São Paulo em crise

Ônibus em chamas. Por Bruno Miranda, da Folha Imagem.

São Paulo está um verdadeiro caos. Diversos ataques ocorreram na capital e adjacências. Coordenado pelo PCC (Primeiro Comando da Capital), é uma represália dos bandidos à polícia porque alguns chefões do tráfico estavam sendo transferidos para penitenciárias mais seguras durante o Dia das Mães.

A revolta iniciou-se na última sexta-feira. Em dado momento estavam em curso mais de 60 rebeliões ao mesmo tempo, com aproximadamente 150 reféns. Na capital houve ataques a delegacias, policiais militares, guardas civis e agentes penitenciários. Infelizmente esta guerra entre a polícia e o poder paralelo gerou vítimas inocentes. Até o momento a informação que se tem é que 15 civis inocentes foram mortos. No total 94 pessoas – número não confirmado – foram mortas.

Ao longo do dia dezenas de ônibus foram incêndios. O medo provocou a retirada de mais de 4 mil ônibus de circulação, deixando mais de 3 milhões de pessoas sem condução. Escritórios, shoppings, instituições de ensino e até mesmo fóruns finalizaram seus expedientes antes do horário habitual. O rodízio de veículos, que nesta segunda-feira não permitiria o acesso de placas finalizadas por 1 ou 2 à região metropolitana, também foi suspenso.

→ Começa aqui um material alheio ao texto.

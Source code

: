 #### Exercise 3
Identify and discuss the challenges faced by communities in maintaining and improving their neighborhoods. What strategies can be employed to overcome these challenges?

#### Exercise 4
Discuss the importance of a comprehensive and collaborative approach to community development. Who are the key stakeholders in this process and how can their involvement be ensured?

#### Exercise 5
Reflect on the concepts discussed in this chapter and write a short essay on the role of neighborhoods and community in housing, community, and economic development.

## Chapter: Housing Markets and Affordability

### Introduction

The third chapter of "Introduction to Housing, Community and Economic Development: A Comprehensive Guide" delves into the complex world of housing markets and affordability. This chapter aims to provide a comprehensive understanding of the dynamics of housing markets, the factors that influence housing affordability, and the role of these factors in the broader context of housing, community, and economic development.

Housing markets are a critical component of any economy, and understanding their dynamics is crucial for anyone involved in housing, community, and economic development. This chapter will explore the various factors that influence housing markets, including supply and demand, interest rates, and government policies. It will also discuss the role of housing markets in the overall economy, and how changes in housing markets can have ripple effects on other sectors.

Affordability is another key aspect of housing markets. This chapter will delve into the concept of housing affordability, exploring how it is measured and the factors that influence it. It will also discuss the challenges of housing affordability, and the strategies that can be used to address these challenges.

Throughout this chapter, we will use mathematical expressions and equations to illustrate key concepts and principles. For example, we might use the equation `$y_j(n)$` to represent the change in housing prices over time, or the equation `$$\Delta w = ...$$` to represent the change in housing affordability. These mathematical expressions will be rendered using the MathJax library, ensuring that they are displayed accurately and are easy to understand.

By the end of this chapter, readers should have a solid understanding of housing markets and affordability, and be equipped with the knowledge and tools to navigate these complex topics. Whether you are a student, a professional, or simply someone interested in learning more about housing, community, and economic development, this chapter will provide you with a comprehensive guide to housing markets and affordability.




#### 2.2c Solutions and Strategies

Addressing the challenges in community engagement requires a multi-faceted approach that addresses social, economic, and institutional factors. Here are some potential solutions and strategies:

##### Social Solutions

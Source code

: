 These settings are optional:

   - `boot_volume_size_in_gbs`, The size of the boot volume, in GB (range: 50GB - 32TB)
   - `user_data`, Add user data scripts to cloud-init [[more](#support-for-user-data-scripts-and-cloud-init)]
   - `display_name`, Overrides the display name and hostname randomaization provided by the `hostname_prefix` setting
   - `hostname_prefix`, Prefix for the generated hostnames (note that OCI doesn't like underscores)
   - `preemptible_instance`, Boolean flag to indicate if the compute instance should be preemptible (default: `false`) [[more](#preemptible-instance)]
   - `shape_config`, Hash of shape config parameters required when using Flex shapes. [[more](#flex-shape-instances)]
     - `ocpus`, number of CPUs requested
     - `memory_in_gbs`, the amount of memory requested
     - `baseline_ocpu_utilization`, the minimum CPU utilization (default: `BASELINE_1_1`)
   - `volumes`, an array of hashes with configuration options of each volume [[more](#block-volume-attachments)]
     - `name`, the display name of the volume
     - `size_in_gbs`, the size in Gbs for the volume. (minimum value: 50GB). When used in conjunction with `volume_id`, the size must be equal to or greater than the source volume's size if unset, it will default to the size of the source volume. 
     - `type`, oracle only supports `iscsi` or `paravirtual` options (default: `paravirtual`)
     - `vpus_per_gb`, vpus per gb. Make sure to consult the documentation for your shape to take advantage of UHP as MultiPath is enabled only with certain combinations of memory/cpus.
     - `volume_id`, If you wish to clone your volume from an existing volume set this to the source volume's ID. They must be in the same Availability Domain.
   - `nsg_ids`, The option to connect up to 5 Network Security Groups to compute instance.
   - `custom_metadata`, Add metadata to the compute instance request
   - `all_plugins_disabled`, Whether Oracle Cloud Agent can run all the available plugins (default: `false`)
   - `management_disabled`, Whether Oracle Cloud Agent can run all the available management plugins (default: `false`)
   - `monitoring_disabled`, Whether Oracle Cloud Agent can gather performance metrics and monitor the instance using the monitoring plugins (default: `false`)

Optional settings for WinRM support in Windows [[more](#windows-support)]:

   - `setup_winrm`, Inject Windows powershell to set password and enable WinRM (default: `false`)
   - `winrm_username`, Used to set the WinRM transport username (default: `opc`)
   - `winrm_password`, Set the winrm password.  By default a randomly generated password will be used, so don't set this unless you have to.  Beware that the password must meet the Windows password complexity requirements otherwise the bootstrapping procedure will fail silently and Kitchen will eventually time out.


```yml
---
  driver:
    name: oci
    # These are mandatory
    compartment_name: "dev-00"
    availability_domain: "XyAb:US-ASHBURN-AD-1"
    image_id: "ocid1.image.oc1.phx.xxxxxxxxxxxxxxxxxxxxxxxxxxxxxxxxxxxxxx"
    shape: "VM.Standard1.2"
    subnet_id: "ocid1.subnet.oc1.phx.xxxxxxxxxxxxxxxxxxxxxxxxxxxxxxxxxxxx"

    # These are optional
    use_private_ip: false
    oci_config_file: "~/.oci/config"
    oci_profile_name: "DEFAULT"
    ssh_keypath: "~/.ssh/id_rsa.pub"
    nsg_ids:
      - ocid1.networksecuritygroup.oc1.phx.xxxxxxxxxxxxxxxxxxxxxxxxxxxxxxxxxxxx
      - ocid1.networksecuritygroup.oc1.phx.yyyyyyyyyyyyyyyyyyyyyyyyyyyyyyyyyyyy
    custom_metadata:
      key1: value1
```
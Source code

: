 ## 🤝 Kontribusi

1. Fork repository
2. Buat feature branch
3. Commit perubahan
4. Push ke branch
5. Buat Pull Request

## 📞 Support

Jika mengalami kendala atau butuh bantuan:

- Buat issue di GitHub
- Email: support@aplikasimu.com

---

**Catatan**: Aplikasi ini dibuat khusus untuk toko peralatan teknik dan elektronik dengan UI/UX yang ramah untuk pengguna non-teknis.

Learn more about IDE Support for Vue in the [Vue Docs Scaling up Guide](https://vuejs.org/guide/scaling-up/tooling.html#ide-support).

Também ocorreram rebeliões no Paraná e no Mato Grosso do Sul. O ministro da Justiça, Márcio Thomaz Bastos, colocou à disposição do Governo de São Paulo 4.000 homens da Força Nacional da Segurança. No entanto o governador Cláudio Lembo recusou a ajuda. Afirmou que a situação estava “sob controle”.

Se a afirmação insana do governador estiver certa, me resta a dúvida: quem comanda a principal cidade do País e terceira maior do mundo?